• **REQUIRED ACTION**: Show all lines of the listing that hold the word "perfect".

• **DATASET RECORDS**:
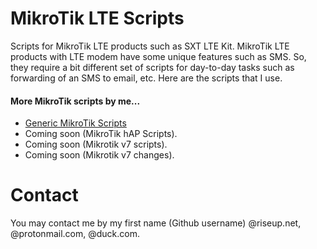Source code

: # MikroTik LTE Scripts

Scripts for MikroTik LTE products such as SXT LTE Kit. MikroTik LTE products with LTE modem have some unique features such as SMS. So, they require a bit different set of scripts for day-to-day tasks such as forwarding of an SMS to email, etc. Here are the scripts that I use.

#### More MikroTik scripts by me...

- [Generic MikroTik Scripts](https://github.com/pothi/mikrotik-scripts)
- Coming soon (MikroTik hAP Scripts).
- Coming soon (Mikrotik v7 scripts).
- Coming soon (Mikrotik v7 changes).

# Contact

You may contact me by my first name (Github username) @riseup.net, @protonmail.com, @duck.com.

...

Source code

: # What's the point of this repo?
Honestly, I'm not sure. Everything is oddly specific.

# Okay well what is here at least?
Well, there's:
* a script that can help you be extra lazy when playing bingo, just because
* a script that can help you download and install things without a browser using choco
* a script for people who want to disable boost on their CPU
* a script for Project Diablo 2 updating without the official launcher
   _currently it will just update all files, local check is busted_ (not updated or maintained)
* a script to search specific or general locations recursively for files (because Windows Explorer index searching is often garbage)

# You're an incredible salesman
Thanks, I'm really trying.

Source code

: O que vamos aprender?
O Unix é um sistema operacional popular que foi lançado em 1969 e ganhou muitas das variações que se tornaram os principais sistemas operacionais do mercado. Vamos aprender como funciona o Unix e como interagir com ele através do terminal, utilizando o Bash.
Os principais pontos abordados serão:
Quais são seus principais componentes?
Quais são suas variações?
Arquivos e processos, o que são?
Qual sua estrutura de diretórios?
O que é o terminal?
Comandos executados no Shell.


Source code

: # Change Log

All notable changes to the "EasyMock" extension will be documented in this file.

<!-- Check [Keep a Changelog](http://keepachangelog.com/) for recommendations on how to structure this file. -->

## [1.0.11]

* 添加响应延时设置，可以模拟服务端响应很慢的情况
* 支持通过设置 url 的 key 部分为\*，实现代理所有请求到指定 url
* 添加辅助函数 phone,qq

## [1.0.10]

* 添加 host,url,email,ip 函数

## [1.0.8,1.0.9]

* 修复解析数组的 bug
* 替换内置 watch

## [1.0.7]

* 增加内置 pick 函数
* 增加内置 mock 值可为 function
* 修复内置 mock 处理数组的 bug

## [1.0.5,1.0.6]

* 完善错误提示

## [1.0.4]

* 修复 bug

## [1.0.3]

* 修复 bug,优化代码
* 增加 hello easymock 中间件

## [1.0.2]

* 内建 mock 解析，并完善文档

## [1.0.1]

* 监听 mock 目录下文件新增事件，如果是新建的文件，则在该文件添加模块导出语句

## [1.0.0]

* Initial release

---

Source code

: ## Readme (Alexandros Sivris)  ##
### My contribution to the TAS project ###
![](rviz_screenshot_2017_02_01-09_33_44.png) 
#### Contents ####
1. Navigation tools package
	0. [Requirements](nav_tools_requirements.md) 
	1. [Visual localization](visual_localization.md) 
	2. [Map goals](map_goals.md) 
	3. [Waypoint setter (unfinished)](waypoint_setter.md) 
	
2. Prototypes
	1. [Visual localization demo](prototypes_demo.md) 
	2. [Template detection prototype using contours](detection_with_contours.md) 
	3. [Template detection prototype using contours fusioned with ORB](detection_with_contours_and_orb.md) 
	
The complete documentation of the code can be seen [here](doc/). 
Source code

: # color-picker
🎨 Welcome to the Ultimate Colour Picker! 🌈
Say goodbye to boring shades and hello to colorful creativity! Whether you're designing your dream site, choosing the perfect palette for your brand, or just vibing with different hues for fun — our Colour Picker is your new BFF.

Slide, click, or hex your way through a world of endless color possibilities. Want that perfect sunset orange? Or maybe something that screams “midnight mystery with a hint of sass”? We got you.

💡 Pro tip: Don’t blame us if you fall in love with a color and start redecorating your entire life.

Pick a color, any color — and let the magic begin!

• **EXERCISE ANSWER**:
Say goodbye to boring shades and hello to colorful creativity! Whether you're designing your dream site, choosing the perfect palette for your brand, or just vibing with different hues for fun — our Colour Picker is your new BFF.
Slide, click, or hex your way through a world of endless color possibilities. Want that perfect sunset orange? Or maybe something that screams “midnight mystery with a hint of sass”? We got you.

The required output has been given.